> Activity
Report, as a bare number, how many lines of the entries below contain "signal".

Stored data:
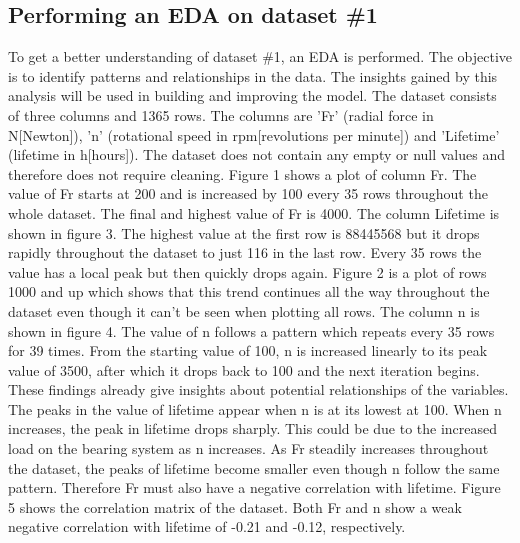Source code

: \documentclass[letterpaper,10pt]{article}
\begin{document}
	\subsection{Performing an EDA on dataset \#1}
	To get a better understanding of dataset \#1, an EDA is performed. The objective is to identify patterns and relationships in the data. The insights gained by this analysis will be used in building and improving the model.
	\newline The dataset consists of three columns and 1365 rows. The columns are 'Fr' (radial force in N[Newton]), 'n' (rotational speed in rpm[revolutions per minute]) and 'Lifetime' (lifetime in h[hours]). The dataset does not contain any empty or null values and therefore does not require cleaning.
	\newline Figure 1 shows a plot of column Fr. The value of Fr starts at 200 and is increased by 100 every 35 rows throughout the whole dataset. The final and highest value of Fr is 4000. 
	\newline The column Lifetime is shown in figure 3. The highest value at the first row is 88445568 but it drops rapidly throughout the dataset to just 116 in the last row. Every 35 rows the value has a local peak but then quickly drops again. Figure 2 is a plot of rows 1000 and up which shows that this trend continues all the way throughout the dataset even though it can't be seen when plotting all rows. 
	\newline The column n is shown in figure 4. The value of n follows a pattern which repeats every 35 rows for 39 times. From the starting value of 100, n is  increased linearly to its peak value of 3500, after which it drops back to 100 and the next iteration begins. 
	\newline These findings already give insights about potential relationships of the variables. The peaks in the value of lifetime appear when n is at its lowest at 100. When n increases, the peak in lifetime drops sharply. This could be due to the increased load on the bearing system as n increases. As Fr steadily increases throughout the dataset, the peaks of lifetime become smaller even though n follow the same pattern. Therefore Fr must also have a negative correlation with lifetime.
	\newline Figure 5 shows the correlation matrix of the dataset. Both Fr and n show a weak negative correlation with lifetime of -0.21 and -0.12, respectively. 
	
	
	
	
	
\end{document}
==
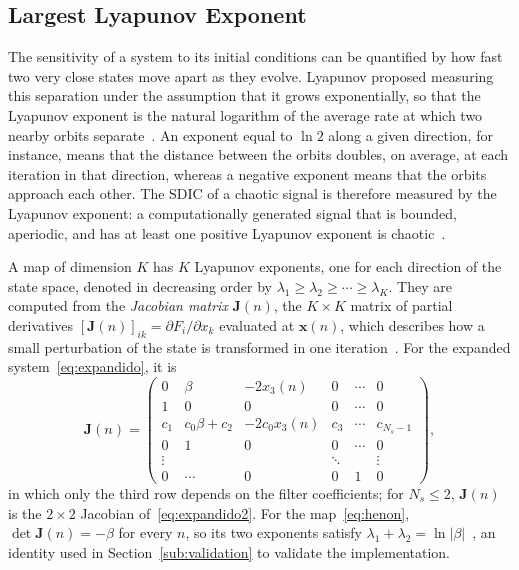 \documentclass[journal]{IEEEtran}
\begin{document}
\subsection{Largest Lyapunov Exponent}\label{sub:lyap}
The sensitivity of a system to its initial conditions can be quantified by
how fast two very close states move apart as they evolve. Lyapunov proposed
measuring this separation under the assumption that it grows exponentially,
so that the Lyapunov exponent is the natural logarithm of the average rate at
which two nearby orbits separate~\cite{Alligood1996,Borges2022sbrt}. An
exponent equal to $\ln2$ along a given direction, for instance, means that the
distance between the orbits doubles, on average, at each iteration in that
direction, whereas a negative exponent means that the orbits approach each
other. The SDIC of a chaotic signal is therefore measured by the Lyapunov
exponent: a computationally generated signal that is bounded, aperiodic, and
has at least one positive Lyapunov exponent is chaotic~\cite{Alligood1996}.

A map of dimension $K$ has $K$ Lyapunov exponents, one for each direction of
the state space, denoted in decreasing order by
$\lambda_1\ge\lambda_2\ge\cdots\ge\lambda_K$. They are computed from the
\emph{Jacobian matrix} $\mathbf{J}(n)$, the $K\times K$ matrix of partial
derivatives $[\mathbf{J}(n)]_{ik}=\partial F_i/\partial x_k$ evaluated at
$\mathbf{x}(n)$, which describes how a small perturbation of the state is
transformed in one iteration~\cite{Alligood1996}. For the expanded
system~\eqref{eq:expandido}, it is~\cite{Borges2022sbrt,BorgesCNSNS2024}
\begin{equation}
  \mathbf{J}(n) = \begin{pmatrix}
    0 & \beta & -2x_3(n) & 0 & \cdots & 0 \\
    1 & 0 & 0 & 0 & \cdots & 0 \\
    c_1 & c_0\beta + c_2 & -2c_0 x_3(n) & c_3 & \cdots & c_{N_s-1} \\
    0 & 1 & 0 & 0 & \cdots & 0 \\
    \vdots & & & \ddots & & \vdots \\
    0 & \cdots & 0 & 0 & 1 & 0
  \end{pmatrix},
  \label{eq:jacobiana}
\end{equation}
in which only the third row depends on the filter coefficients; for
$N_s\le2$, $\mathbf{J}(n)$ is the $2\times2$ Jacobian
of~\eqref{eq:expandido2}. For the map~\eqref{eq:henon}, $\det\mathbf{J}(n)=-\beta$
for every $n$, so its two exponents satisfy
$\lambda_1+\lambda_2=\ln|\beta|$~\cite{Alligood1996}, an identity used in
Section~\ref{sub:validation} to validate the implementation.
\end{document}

> Solution for this task
2